Input material
────

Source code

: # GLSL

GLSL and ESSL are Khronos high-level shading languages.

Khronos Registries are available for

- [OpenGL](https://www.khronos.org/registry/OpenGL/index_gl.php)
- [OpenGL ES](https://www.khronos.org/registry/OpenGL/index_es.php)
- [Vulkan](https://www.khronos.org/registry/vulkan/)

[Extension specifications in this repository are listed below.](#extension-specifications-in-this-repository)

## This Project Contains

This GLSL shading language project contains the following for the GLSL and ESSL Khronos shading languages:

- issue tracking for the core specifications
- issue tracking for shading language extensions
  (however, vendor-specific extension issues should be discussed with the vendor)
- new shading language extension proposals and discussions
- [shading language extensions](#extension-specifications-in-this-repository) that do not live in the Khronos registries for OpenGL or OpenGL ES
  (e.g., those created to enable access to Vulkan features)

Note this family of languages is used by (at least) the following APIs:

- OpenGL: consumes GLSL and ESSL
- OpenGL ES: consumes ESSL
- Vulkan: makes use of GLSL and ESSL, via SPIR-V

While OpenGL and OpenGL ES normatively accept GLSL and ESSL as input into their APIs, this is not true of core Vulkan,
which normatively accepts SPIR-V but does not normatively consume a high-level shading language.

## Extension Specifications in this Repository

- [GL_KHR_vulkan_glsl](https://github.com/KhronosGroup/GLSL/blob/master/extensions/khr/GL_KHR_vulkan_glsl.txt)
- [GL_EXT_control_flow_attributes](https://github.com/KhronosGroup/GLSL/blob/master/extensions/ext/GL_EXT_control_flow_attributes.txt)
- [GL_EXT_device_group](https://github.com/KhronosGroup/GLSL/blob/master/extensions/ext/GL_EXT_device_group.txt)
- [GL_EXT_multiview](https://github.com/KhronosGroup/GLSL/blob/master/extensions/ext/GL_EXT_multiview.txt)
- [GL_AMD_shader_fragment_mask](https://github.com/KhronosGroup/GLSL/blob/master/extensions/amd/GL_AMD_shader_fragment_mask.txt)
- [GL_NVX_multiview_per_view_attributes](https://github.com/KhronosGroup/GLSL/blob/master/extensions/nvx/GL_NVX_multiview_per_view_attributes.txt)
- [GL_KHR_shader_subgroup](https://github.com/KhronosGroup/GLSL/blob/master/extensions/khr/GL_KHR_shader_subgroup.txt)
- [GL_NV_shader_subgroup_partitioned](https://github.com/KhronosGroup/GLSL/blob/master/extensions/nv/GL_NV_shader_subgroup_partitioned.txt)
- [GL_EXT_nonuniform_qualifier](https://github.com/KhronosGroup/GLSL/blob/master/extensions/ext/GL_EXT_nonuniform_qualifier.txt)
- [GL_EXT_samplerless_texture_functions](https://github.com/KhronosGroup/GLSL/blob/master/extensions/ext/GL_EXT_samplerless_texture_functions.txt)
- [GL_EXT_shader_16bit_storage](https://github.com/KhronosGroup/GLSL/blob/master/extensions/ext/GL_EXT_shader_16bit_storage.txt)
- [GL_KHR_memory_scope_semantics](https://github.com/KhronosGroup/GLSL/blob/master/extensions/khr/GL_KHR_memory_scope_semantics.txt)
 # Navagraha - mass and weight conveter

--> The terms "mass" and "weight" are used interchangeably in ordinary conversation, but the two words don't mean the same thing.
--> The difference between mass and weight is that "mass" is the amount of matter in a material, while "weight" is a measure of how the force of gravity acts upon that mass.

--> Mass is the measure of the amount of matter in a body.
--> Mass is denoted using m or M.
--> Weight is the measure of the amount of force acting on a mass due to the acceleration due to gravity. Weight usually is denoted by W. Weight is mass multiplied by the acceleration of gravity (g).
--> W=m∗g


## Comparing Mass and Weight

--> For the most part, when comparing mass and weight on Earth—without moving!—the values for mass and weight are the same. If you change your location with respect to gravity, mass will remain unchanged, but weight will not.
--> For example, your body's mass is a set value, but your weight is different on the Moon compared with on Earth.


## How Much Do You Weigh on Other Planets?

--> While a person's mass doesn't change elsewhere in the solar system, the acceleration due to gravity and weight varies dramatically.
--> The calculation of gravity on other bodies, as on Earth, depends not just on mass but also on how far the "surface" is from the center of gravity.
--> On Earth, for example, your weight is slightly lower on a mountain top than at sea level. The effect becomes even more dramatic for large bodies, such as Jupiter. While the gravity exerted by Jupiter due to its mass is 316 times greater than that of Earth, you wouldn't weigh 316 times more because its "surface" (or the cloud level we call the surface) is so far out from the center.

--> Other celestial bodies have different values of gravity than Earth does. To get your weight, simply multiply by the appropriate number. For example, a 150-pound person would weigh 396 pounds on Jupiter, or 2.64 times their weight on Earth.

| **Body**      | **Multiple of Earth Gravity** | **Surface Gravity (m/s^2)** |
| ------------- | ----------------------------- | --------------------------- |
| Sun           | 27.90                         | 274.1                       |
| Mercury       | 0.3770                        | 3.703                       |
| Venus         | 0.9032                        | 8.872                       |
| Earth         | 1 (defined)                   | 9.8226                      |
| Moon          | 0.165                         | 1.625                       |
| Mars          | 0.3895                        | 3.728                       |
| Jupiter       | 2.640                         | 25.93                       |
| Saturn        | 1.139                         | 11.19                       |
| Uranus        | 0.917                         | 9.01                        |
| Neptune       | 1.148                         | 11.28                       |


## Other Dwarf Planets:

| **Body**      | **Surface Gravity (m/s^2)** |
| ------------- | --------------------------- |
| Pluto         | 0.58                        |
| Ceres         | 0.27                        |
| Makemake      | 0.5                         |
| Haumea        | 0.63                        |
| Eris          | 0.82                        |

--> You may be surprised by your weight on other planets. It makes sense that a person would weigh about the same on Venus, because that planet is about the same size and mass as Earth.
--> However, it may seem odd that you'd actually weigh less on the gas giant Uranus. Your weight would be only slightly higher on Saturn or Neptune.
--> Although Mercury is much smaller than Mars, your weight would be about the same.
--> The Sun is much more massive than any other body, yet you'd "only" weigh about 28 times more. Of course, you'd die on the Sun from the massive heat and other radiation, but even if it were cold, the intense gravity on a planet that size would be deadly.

────

Copy every record above exactly as it is.

The completed task
Source code

: # GLSL

GLSL and ESSL are Khronos high-level shading languages.

Khronos Registries are available for

- [OpenGL](https://www.khronos.org/registry/OpenGL/index_gl.php)
- [OpenGL ES](https://www.khronos.org/registry/OpenGL/index_es.php)
- [Vulkan](https://www.khronos.org/registry/vulkan/)

[Extension specifications in this repository are listed below.](#extension-specifications-in-this-repository)

## This Project Contains

This GLSL shading language project contains the following for the GLSL and ESSL Khronos shading languages:

- issue tracking for the core specifications
- issue tracking for shading language extensions
  (however, vendor-specific extension issues should be discussed with the vendor)
- new shading language extension proposals and discussions
- [shading language extensions](#extension-specifications-in-this-repository) that do not live in the Khronos registries for OpenGL or OpenGL ES
  (e.g., those created to enable access to Vulkan features)

Note this family of languages is used by (at least) the following APIs:

- OpenGL: consumes GLSL and ESSL
- OpenGL ES: consumes ESSL
- Vulkan: makes use of GLSL and ESSL, via SPIR-V

While OpenGL and OpenGL ES normatively accept GLSL and ESSL as input into their APIs, this is not true of core Vulkan,
which normatively accepts SPIR-V but does not normatively consume a high-level shading language.

## Extension Specifications in this Repository

- [GL_KHR_vulkan_glsl](https://github.com/KhronosGroup/GLSL/blob/master/extensions/khr/GL_KHR_vulkan_glsl.txt)
- [GL_EXT_control_flow_attributes](https://github.com/KhronosGroup/GLSL/blob/master/extensions/ext/GL_EXT_control_flow_attributes.txt)
- [GL_EXT_device_group](https://github.com/KhronosGroup/GLSL/blob/master/extensions/ext/GL_EXT_device_group.txt)
- [GL_EXT_multiview](https://github.com/KhronosGroup/GLSL/blob/master/extensions/ext/GL_EXT_multiview.txt)
- [GL_AMD_shader_fragment_mask](https://github.com/KhronosGroup/GLSL/blob/master/extensions/amd/GL_AMD_shader_fragment_mask.txt)
- [GL_NVX_multiview_per_view_attributes](https://github.com/KhronosGroup/GLSL/blob/master/extensions/nvx/GL_NVX_multiview_per_view_attributes.txt)
- [GL_KHR_shader_subgroup](https://github.com/KhronosGroup/GLSL/blob/master/extensions/khr/GL_KHR_shader_subgroup.txt)
- [GL_NV_shader_subgroup_partitioned](https://github.com/KhronosGroup/GLSL/blob/master/extensions/nv/GL_NV_shader_subgroup_partitioned.txt)
- [GL_EXT_nonuniform_qualifier](https://github.com/KhronosGroup/GLSL/blob/master/extensions/ext/GL_EXT_nonuniform_qualifier.txt)
- [GL_EXT_samplerless_texture_functions](https://github.com/KhronosGroup/GLSL/blob/master/extensions/ext/GL_EXT_samplerless_texture_functions.txt)
- [GL_EXT_shader_16bit_storage](https://github.com/KhronosGroup/GLSL/blob/master/extensions/ext/GL_EXT_shader_16bit_storage.txt)
- [GL_KHR_memory_scope_semantics](https://github.com/KhronosGroup/GLSL/blob/master/extensions/khr/GL_KHR_memory_scope_semantics.txt)
 # Navagraha - mass and weight conveter

--> The terms "mass" and "weight" are used interchangeably in ordinary conversation, but the two words don't mean the same thing.
--> The difference between mass and weight is that "mass" is the amount of matter in a material, while "weight" is a measure of how the force of gravity acts upon that mass.

--> Mass is the measure of the amount of matter in a body.
--> Mass is denoted using m or M.
--> Weight is the measure of the amount of force acting on a mass due to the acceleration due to gravity. Weight usually is denoted by W. Weight is mass multiplied by the acceleration of gravity (g).
--> W=m∗g


## Comparing Mass and Weight

--> For the most part, when comparing mass and weight on Earth—without moving!—the values for mass and weight are the same. If you change your location with respect to gravity, mass will remain unchanged, but weight will not.
--> For example, your body's mass is a set value, but your weight is different on the Moon compared with on Earth.


## How Much Do You Weigh on Other Planets?

--> While a person's mass doesn't change elsewhere in the solar system, the acceleration due to gravity and weight varies dramatically.
--> The calculation of gravity on other bodies, as on Earth, depends not just on mass but also on how far the "surface" is from the center of gravity.
--> On Earth, for example, your weight is slightly lower on a mountain top than at sea level. The effect becomes even more dramatic for large bodies, such as Jupiter. While the gravity exerted by Jupiter due to its mass is 316 times greater than that of Earth, you wouldn't weigh 316 times more because its "surface" (or the cloud level we call the surface) is so far out from the center.

--> Other celestial bodies have different values of gravity than Earth does. To get your weight, simply multiply by the appropriate number. For example, a 150-pound person would weigh 396 pounds on Jupiter, or 2.64 times their weight on Earth.

| **Body**      | **Multiple of Earth Gravity** | **Surface Gravity (m/s^2)** |
| ------------- | ----------------------------- | --------------------------- |
| Sun           | 27.90                         | 274.1                       |
| Mercury       | 0.3770                        | 3.703                       |
| Venus         | 0.9032                        | 8.872                       |
| Earth         | 1 (defined)                   | 9.8226                      |
| Moon          | 0.165                         | 1.625                       |
| Mars          | 0.3895                        | 3.728                       |
| Jupiter       | 2.640                         | 25.93                       |
| Saturn        | 1.139                         | 11.19                       |
| Uranus        | 0.917                         | 9.01                        |
| Neptune       | 1.148                         | 11.28                       |


## Other Dwarf Planets:

| **Body**      | **Surface Gravity (m/s^2)** |
| ------------- | --------------------------- |
| Pluto         | 0.58                        |
| Ceres         | 0.27                        |
| Makemake      | 0.5                         |
| Haumea        | 0.63                        |
| Eris          | 0.82                        |

--> You may be surprised by your weight on other planets. It makes sense that a person would weigh about the same on Venus, because that planet is about the same size and mass as Earth.
--> However, it may seem odd that you'd actually weigh less on the gas giant Uranus. Your weight would be only slightly higher on Saturn or Neptune.
--> Although Mercury is much smaller than Mars, your weight would be about the same.
--> The Sun is much more massive than any other body, yet you'd "only" weigh about 28 times more. Of course, you'd die on the Sun from the massive heat and other radiation, but even if it were cold, the intense gravity on a planet that size would be deadly.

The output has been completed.